## Problem requirements:
Search the data below for the word "returns" and report how many lines contain it. Nothing but the number is needed.

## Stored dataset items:
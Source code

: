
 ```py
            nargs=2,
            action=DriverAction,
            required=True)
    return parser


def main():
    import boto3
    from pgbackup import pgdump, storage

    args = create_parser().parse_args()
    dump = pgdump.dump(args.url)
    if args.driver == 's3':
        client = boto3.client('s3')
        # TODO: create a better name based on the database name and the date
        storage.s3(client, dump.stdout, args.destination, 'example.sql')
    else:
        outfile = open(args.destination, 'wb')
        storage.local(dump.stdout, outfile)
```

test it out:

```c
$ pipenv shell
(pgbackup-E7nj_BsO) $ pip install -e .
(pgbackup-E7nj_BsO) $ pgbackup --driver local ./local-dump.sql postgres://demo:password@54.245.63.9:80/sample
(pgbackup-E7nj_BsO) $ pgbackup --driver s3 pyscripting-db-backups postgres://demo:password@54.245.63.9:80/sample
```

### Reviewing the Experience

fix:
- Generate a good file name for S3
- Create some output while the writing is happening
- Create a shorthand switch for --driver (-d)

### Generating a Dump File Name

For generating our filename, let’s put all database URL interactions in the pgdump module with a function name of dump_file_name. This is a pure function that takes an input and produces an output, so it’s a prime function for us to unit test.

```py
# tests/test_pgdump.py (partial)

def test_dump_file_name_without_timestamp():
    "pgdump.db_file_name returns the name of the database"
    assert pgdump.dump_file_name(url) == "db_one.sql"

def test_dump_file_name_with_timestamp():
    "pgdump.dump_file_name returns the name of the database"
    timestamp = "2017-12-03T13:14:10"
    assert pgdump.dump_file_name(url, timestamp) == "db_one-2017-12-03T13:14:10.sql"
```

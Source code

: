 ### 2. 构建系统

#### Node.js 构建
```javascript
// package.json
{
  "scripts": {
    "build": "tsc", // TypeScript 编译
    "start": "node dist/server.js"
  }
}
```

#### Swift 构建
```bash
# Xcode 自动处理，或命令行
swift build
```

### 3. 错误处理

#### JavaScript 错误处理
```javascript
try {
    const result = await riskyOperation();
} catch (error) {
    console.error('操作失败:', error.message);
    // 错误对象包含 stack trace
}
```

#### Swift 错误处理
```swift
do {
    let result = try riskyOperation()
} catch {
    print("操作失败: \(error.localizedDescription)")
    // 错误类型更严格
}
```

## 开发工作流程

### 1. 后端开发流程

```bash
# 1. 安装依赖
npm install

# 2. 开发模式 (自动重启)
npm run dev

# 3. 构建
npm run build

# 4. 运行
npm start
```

## Task solution:
2